Of course, it may sound like I’m picking on things…but that’s kinda why you come and read here.  To actually look at some of this stuff with a critical eye.  Again, there’s some very legit training workouts in these libraries, but there’s also a health dose where I feel like they’re just phoning it in.

In any event, once you’ve selected a plan to follow, go ahead and tap ‘Enroll’.  You can then shift the end-date of the plan, which in the case of some plans will extend out the full duration of weeks.  Or, you can shorten it with some plans as well.  Ideally you’d be aligning this to a specific race day.

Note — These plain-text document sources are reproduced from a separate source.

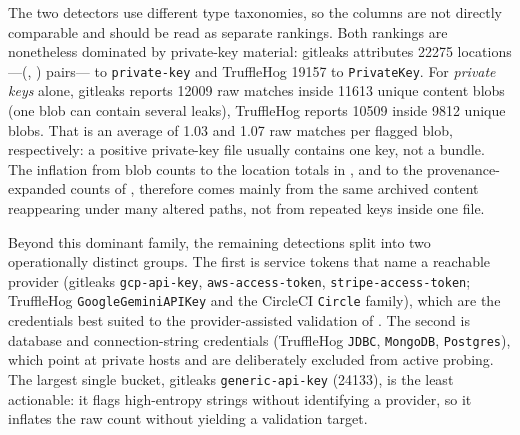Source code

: The two detectors use different type taxonomies, so the columns are not directly comparable and should be read as separate rankings.
Both rankings are nonetheless dominated by private-key material: gitleaks attributes \num{22275} locations---(, ) pairs--- to \texttt{private-key} and TruffleHog \num{19157} to \texttt{PrivateKey}.
For \emph{private keys} alone, gitleaks reports \num{12009} raw matches inside \num{11613} unique content blobs (one blob can contain several leaks), TruffleHog reports \num{10509} inside \num{9812} unique blobs.
That is an average of \num{1.03} and \num{1.07} raw matches per flagged blob, respectively: a positive private-key file usually contains one key, not a bundle.
The inflation from blob counts to the location totals in , and to the provenance-expanded counts of , therefore comes mainly from the same archived content reappearing under many altered paths, not from repeated keys inside one file.

Beyond this dominant family, the remaining detections split into two operationally distinct groups.
The first is service tokens that name a reachable provider (gitleaks \texttt{gcp-api-key}, \texttt{aws-access-token}, \texttt{stripe-access-token}; TruffleHog \texttt{GoogleGeminiAPIKey} and the CircleCI \texttt{Circle} family), which are the credentials best suited to the provider-assisted validation of .
The second is database and connection-string credentials (TruffleHog \texttt{JDBC}, \texttt{MongoDB}, \texttt{Postgres}), which point at private hosts and are deliberately excluded from active probing.
The largest single bucket, gitleaks \texttt{generic-api-key} (\num{24133}), is the least actionable: it flags high-entropy strings without identifying a provider, so it inflates the raw count without yielding a validation target.

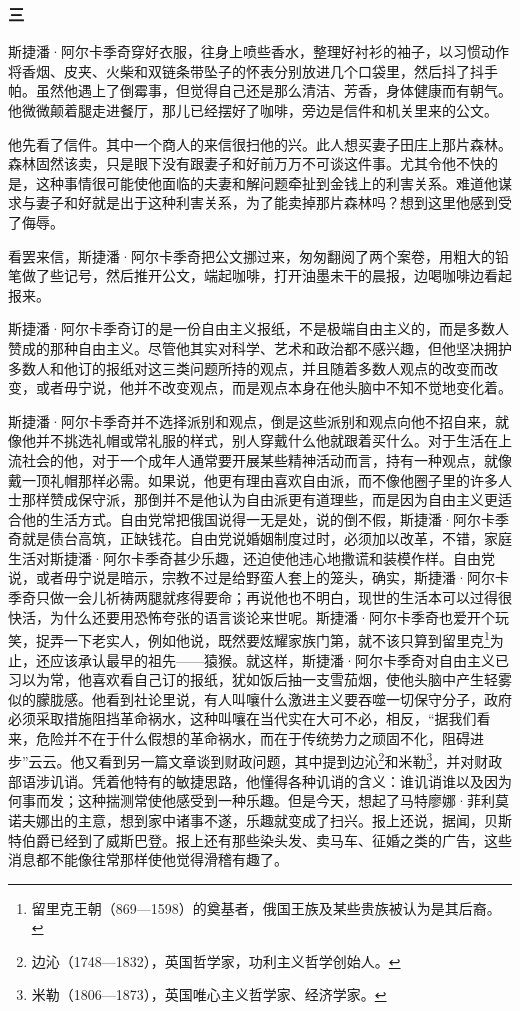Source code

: \subsubsection*{三}

\par 斯捷潘·阿尔卡季奇穿好衣服，往身上喷些香水，整理好衬衫的袖子，以习惯动作将香烟、皮夹、火柴和双链条带坠子的怀表分别放进几个口袋里，然后抖了抖手帕。虽然他遇上了倒霉事，但觉得自己还是那么清洁、芳香，身体健康而有朝气。他微微颠着腿走进餐厅，那儿已经摆好了咖啡，旁边是信件和机关里来的公文。
\par 他先看了信件。其中一个商人的来信很扫他的兴。此人想买妻子田庄上那片森林。森林固然该卖，只是眼下没有跟妻子和好前万万不可谈这件事。尤其令他不快的是，这种事情很可能使他面临的夫妻和解问题牵扯到金钱上的利害关系。难道他谋求与妻子和好就是出于这种利害关系，为了能卖掉那片森林吗？想到这里他感到受了侮辱。
\par 看罢来信，斯捷潘·阿尔卡季奇把公文挪过来，匆匆翻阅了两个案卷，用粗大的铅笔做了些记号，然后推开公文，端起咖啡，打开油墨未干的晨报，边喝咖啡边看起报来。
\par 斯捷潘·阿尔卡季奇订的是一份自由主义报纸，不是极端自由主义的，而是多数人赞成的那种自由主义。尽管他其实对科学、艺术和政治都不感兴趣，但他坚决拥护多数人和他订的报纸对这三类问题所持的观点，并且随着多数人观点的改变而改变，或者毋宁说，他并不改变观点，而是观点本身在他头脑中不知不觉地变化着。
\par 斯捷潘·阿尔卡季奇并不选择派别和观点，倒是这些派别和观点向他不招自来，就像他并不挑选礼帽或常礼服的样式，别人穿戴什么他就跟着买什么。对于生活在上流社会的他，对于一个成年人通常要开展某些精神活动而言，持有一种观点，就像戴一顶礼帽那样必需。如果说，他更有理由喜欢自由派，而不像他圈子里的许多人士那样赞成保守派，那倒并不是他认为自由派更有道理些，而是因为自由主义更适合他的生活方式。自由党常把俄国说得一无是处，说的倒不假，斯捷潘·阿尔卡季奇就是债台高筑，正缺钱花。自由党说婚姻制度过时，必须加以改革，不错，家庭生活对斯捷潘·阿尔卡季奇甚少乐趣，还迫使他违心地撒谎和装模作样。自由党说，或者毋宁说是暗示，宗教不过是给野蛮人套上的笼头，确实，斯捷潘·阿尔卡季奇只做一会儿祈祷两腿就疼得要命；再说他也不明白，现世的生活本可以过得很快活，为什么还要用恐怖夸张的语言谈论来世呢。斯捷潘·阿尔卡季奇也爱开个玩笑，捉弄一下老实人，例如他说，既然要炫耀家族门第，就不该只算到留里克\footnote{留里克王朝（869—1598）的奠基者，俄国王族及某些贵族被认为是其后裔。}为止，还应该承认最早的祖先——猿猴。就这样，斯捷潘·阿尔卡季奇对自由主义已习以为常，他喜欢看自己订的报纸，犹如饭后抽一支雪茄烟，使他头脑中产生轻雾似的朦胧感。他看到社论里说，有人叫嚷什么激进主义要吞噬一切保守分子，政府必须采取措施阻挡革命祸水，这种叫嚷在当代实在大可不必，相反，“据我们看来，危险并不在于什么假想的革命祸水，而在于传统势力之顽固不化，阻碍进步”云云。他又看到另一篇文章谈到财政问题，其中提到边沁\footnote{边沁（1748—1832），英国哲学家，功利主义哲学创始人。}和米勒\footnote{米勒（1806—1873），英国唯心主义哲学家、经济学家。}，并对财政部语涉讥诮。凭着他特有的敏捷思路，他懂得各种讥诮的含义：谁讥诮谁以及因为何事而发；这种揣测常使他感受到一种乐趣。但是今天，想起了马特廖娜·菲利莫诺夫娜出的主意，想到家中诸事不遂，乐趣就变成了扫兴。报上还说，据闻，贝斯特伯爵已经到了威斯巴登。报上还有那些染头发、卖马车、征婚之类的广告，这些消息都不能像往常那样使他觉得滑稽有趣了。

Next is where things get interesting.  You’re now presented with the available workouts for your plan.  You’ll notice that initially you’re within the ‘Prep’ phase (seen at the bottom).  Within that phase you’ve got two workouts you can choose from immediately (and one more I’ll talk about in a second).


The idea that Zwift is focusing on here is essentially that you can complete the workouts on whichever days you want within that time period (a week), as long as you get them done.  They aren’t locked to a specific day, catering to the idea that they don’t want folks giving up on training plans simply because a last minute work day-trip got in the way, or the kids were sick and you couldn’t do a workout that night.

I like this quite a bit – and I think it’s critical to not overthinking things here.  For the vast majority of athletes, having something – anything at all – that’s semi-structured will reap significant athletic improvements. So whether it’s done on Tuesday morning or Thursday morning it’s really going to be of consequence in this style of training plan.

Now I mentioned above that there were three workouts in the prep phase, but only two you could do immediately.  That’s because the 3rd workout doesn’t unlock for another 39 hours.  And the same is true of the initial ‘Week 1’ workouts.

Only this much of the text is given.